Predicting Premier League Players' Salaries with Machine Learning
Introduction
A little background here, I am a die-hard Manchester United fan. I know for a fact that they make and spend a lot of money. In fact, the average salary for a Manchester United player this season was $7.6 million . Crazy right? Now imagine my horror when I realized that this was the same team that placed 6th last year, 32 points behind the winners and bitter rivals Manchester City.
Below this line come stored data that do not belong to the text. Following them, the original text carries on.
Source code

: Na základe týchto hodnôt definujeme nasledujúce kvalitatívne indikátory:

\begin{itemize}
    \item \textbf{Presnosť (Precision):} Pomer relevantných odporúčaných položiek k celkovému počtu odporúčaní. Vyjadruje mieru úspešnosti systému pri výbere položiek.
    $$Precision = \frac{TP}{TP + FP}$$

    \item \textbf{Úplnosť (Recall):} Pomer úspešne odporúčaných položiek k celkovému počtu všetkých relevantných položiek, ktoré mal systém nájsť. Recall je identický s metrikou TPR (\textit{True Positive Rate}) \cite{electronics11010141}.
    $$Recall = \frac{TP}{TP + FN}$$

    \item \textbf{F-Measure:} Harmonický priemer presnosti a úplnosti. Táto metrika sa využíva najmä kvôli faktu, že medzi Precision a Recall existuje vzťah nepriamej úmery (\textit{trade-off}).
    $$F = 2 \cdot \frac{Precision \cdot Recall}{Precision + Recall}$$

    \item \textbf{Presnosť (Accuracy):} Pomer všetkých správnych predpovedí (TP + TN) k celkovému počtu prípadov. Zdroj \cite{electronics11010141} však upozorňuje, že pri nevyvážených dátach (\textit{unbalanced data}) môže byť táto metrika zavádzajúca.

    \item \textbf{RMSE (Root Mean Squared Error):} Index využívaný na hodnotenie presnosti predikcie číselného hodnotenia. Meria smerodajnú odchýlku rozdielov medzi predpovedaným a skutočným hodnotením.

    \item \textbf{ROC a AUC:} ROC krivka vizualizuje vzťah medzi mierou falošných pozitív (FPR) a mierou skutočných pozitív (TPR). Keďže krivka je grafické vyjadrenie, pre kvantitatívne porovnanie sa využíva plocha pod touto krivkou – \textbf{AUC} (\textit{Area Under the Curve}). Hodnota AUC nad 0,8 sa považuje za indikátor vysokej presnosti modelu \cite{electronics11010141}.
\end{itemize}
So I wanted to make this presentation for the premier league clubs and managers out there, in the hopes that they could invest their money more wisely. What better way to make this argument than through objective, quantitative statistics?
Contents
- Introduction
- Data
- Creating a Regression Model
- Results
- External Factors
- Future Considerations
- So What?
- Link to Presentation
Goals:
- Conduct a quantitative analysis between player statistics and player salary
- Build a linear regression model that can predict a Premier League player’s salary based on his stats
- Recognize other external factors that affect player salary
Questions to Answer:
- Is there a relationship between a player’s stats his salary?
- Which quantitiative statistics affect a player’s salary the most?
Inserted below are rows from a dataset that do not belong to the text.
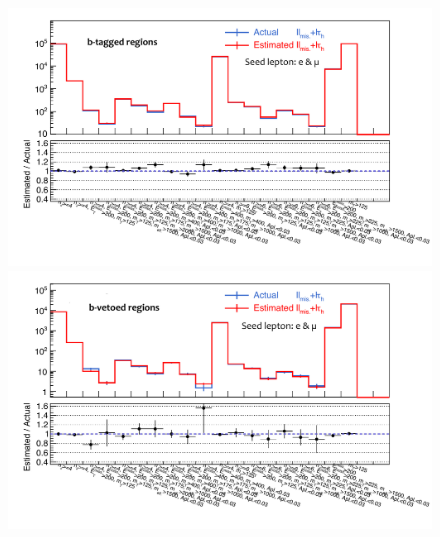 \begin{figure}[htbp]
  \begin{center}
    \includegraphics[width=160mm]{figures/BGestimation/ObjReplacement/mcClosure_ATLASNote/All_emu/All_emu_regionYieldsBT__trMode4_NoSys_noATLASLabel.pdf}
    \label{fig::BGestimation::objRep::mcClosure::MisLepTauRep_regionYieldsBT}
    \includegraphics[width=160mm]{figures/BGestimation/ObjReplacement/mcClosure_ATLASNote/All_emu/All_emu_regionYieldsBV__trMode4_NoSys_noATLASLabel.pdf}
    \label{fig::BGestimation::objRep::mcClosure::MisLepTauRep_regionYieldsBV}
  \end{center}
\end{figure}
- Can a player’s salary be accurately predicted using machine learning?
Data
Player statistics were scraped from www.fbref.com and player salaries were scraped from www.spotrac.com.
9 player statistics were selected across 4 major categories:
- Standard: general statistics for a player including goals, minutes played, assists, etc.
- Shooting: statistics focused on shooting including shots, shot percentage, free kicks, etc.
- Passing: statistics focused on passing including passes completed, total pass distance, etc.
- Possession: statistics focused on possession including touches, successful dribbles, pass target, etc.
Some of the tracked statistics were converted to a P90 (stat per 90 minutes) so that each player’s ability is judged on a more balanced scale. The number of Premier League players in the 2018-19 season were narrowed down to just 383 players out of a possible total of 577 players . This is because the player either never played a minute of Premier League soccer and/or the player’s salary was unavailable.
Creating a Regression Model
An initial baseline model was created to get a sense of how well the features (player statistics used to predict salary) predicted a player’s salary without any tuning. Then, the data was run through multiple regression models including linear, polynomial, ridge, and lasso.
In the end, the ridge regression model provided the best R2 test score:
R2 test score: 0.520
Mean Squared Error (MSE): 0.14
Results
The top statistics that affect a Premier League player’s salary are ones that are generally associated with either scoring more goals or influencing a team’s likelihood of winning. This makes sense - if a player helps you win more games, then you’d probably pay him a higher salary.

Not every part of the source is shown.